● **ASSIGNED TASK**: Every entry needs to be printed exactly, please.

━━━━

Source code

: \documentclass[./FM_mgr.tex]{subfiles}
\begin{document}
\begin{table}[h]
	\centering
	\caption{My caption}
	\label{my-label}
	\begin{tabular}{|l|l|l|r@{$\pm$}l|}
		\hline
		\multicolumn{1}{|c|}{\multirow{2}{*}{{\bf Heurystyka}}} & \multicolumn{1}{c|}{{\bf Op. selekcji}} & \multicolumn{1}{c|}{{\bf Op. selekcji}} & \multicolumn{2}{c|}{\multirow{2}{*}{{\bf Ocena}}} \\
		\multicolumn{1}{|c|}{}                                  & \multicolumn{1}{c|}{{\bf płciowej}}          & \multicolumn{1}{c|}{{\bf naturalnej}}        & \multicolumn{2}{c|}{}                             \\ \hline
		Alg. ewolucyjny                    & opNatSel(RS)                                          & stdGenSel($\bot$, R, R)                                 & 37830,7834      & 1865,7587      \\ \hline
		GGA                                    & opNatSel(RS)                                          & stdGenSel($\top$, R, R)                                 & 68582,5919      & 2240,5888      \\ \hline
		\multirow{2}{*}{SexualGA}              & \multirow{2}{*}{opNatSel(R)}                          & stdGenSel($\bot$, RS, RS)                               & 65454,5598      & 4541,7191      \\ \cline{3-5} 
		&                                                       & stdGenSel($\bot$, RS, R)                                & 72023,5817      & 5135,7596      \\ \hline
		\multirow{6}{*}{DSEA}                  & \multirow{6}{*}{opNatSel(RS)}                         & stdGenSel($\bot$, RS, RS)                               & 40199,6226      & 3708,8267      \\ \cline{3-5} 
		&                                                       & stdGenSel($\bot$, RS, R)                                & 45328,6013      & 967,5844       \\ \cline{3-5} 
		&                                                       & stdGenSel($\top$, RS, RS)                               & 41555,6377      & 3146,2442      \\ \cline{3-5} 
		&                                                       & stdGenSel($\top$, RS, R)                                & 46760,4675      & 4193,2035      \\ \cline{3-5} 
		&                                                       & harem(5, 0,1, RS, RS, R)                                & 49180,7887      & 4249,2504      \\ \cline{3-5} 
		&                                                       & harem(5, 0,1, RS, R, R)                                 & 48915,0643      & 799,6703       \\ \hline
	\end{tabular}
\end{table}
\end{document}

━━━━

● **TASK SOLUTION**:
Source code

: \documentclass[./FM_mgr.tex]{subfiles}
\begin{document}
\begin{table}[h]
	\centering
	\caption{My caption}
	\label{my-label}
	\begin{tabular}{|l|l|l|r@{$\pm$}l|}
		\hline
		\multicolumn{1}{|c|}{\multirow{2}{*}{{\bf Heurystyka}}} & \multicolumn{1}{c|}{{\bf Op. selekcji}} & \multicolumn{1}{c|}{{\bf Op. selekcji}} & \multicolumn{2}{c|}{\multirow{2}{*}{{\bf Ocena}}} \\
		\multicolumn{1}{|c|}{}                                  & \multicolumn{1}{c|}{{\bf płciowej}}          & \multicolumn{1}{c|}{{\bf naturalnej}}        & \multicolumn{2}{c|}{}                             \\ \hline
		Alg. ewolucyjny                    & opNatSel(RS)                                          & stdGenSel($\bot$, R, R)                                 & 37830,7834      & 1865,7587      \\ \hline
		GGA                                    & opNatSel(RS)                                          & stdGenSel($\top$, R, R)                                 & 68582,5919      & 2240,5888      \\ \hline
		\multirow{2}{*}{SexualGA}              & \multirow{2}{*}{opNatSel(R)}                          & stdGenSel($\bot$, RS, RS)                               & 65454,5598      & 4541,7191      \\ \cline{3-5} 
		&                                                       & stdGenSel($\bot$, RS, R)                                & 72023,5817      & 5135,7596      \\ \hline
		\multirow{6}{*}{DSEA}                  & \multirow{6}{*}{opNatSel(RS)}                         & stdGenSel($\bot$, RS, RS)                               & 40199,6226      & 3708,8267      \\ \cline{3-5} 
		&                                                       & stdGenSel($\bot$, RS, R)                                & 45328,6013      & 967,5844       \\ \cline{3-5} 
		&                                                       & stdGenSel($\top$, RS, RS)                               & 41555,6377      & 3146,2442      \\ \cline{3-5} 
		&                                                       & stdGenSel($\top$, RS, R)                                & 46760,4675      & 4193,2035      \\ \cline{3-5} 
		&                                                       & harem(5, 0,1, RS, RS, R)                                & 49180,7887      & 4249,2504      \\ \cline{3-5} 
		&                                                       & harem(5, 0,1, RS, R, R)                                 & 48915,0643      & 799,6703       \\ \hline
	\end{tabular}
\end{table}
\end{document}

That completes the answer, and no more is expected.